Il libro così inteso rappresenta noi stessi, la nostra vita, l’insieme delle esperienze e delle possibilità. Il progetto Illusioni nasce come evoluzione di un precedente lavoro sui testi sacri, nel quale il verbo rappresentava una componente sine qua non dell’opera d’arte, mentre qui a emergere è la fisicità dell’opera-libro, creato partendo da quelle che sono le sue componenti essenziali (talvolta dalla sola indorsatura, a volte dalle semplici pagine vuote o dal solo titolo), in un chiaro e palese richiamo alla sua funzione didascalica, che si arricchisce però di spessore grazie alla forza intrinseca della parola e delle immagini utilizzate.
Le parole scelte sono parole greche perché è in Grecia che nasce la filosofia, cioè la ricerca del sapere, e adottando parole greche l’artista vuole creare l’illusione di tornare agli esordi del pensiero e della sua formazione, alla nascita del pensiero come atto d’amore e atto creativo.
Ecco pertanto il ritorno dell’importanza della parola come segno, simbolo e gesto, elementi che da sempre caratterizzano le opere di Stefano Marocchi. Il segno è l’insieme di significato e significante: significante è la forma fisica, significato è il concetto sotteso al segno o simbolo grafico.

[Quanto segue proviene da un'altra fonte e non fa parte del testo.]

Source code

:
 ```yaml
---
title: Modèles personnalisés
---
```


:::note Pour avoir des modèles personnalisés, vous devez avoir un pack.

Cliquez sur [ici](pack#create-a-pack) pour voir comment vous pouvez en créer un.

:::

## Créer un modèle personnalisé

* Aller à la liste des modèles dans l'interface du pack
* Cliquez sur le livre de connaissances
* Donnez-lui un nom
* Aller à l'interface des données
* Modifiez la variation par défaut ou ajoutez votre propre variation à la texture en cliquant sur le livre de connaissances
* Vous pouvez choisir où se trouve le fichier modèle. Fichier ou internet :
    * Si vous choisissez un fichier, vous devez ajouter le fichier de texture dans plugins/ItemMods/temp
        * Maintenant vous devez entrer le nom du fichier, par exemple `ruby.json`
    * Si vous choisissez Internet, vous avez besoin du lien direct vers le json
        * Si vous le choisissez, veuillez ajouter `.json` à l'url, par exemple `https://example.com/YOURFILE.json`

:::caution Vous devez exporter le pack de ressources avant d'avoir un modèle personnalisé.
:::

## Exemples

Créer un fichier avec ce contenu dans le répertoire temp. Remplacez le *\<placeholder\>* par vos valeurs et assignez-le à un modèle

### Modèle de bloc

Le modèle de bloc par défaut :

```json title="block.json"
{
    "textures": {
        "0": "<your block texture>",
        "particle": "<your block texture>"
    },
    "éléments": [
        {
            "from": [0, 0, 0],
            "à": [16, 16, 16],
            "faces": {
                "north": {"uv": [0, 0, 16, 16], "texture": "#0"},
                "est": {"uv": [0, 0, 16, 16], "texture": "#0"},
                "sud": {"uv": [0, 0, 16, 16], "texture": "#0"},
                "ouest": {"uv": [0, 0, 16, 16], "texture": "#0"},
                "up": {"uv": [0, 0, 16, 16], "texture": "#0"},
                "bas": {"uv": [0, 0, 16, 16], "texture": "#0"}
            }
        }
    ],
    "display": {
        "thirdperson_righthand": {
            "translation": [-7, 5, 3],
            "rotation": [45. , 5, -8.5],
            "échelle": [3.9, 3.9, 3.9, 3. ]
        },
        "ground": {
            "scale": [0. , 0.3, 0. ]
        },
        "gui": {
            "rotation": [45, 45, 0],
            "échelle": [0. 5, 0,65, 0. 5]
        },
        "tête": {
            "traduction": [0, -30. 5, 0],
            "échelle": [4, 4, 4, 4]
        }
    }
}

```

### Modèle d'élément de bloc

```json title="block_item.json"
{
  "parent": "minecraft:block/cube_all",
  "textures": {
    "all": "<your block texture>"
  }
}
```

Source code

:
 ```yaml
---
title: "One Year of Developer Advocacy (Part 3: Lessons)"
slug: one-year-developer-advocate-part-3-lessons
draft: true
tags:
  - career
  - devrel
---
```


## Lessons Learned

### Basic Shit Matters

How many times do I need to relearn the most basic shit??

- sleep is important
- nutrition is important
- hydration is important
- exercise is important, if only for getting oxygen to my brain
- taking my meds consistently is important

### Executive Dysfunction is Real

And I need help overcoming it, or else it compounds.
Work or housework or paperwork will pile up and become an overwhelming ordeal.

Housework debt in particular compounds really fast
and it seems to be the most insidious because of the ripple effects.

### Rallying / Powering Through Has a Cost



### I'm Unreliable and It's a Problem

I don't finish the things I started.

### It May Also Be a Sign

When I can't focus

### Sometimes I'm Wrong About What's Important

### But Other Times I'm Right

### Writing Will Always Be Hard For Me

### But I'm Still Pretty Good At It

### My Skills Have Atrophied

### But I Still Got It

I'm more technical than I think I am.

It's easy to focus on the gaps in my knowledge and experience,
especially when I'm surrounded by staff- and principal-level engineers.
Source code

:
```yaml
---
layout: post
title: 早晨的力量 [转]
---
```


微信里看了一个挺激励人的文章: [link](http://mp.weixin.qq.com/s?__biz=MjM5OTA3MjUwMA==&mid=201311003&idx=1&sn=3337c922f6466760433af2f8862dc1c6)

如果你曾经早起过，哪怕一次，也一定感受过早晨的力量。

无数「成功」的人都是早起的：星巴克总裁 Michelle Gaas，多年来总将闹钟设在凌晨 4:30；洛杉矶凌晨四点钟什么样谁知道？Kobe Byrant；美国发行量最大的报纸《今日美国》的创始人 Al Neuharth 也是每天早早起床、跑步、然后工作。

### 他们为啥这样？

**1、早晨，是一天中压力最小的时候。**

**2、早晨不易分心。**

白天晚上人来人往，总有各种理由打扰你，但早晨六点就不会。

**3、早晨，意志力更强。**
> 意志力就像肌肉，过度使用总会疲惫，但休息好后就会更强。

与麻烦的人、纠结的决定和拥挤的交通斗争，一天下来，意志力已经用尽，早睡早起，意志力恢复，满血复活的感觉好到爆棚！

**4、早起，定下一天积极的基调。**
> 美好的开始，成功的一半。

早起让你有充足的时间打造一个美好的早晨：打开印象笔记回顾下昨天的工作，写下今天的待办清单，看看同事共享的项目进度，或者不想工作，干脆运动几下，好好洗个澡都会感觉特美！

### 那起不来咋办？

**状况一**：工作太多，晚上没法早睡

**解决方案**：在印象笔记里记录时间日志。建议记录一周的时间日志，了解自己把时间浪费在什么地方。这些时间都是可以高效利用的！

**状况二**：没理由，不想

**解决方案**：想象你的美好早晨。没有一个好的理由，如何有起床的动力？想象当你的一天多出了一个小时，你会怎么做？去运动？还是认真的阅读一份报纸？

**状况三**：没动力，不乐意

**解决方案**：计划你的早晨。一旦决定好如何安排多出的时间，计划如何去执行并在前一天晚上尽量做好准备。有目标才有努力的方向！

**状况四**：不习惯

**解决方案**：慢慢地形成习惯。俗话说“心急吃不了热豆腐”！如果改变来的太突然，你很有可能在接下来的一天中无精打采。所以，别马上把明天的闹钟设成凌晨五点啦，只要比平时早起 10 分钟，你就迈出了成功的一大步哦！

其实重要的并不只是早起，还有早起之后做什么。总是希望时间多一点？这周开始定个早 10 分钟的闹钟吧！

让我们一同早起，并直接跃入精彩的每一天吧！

La parola “simbolo” che deriva dal greco “sùmbolon” (segno) assume pertanto per l’artista il valore primordiale della comunicazione, in un’evoluzione non solo apparente, mediante la quale il verbo diventa sostanza, materia intrinseca del simbolo/significante e veicolo essa stessa di un’arte che fonde metafisico e materico nella stessa tela.
Un progetto che gioca quindi sul filo del materico e del metafisico, del temporale e dello spirituale, dell’abbandono al fluire del pensiero e dell’improvviso controllo sulla ragione, della trasgressione e dell’ortodossia, in un continuo e perpetuo rimando all’illusione come specchio dell’anima, del suo turbamento e del suo inesorabile mutamento.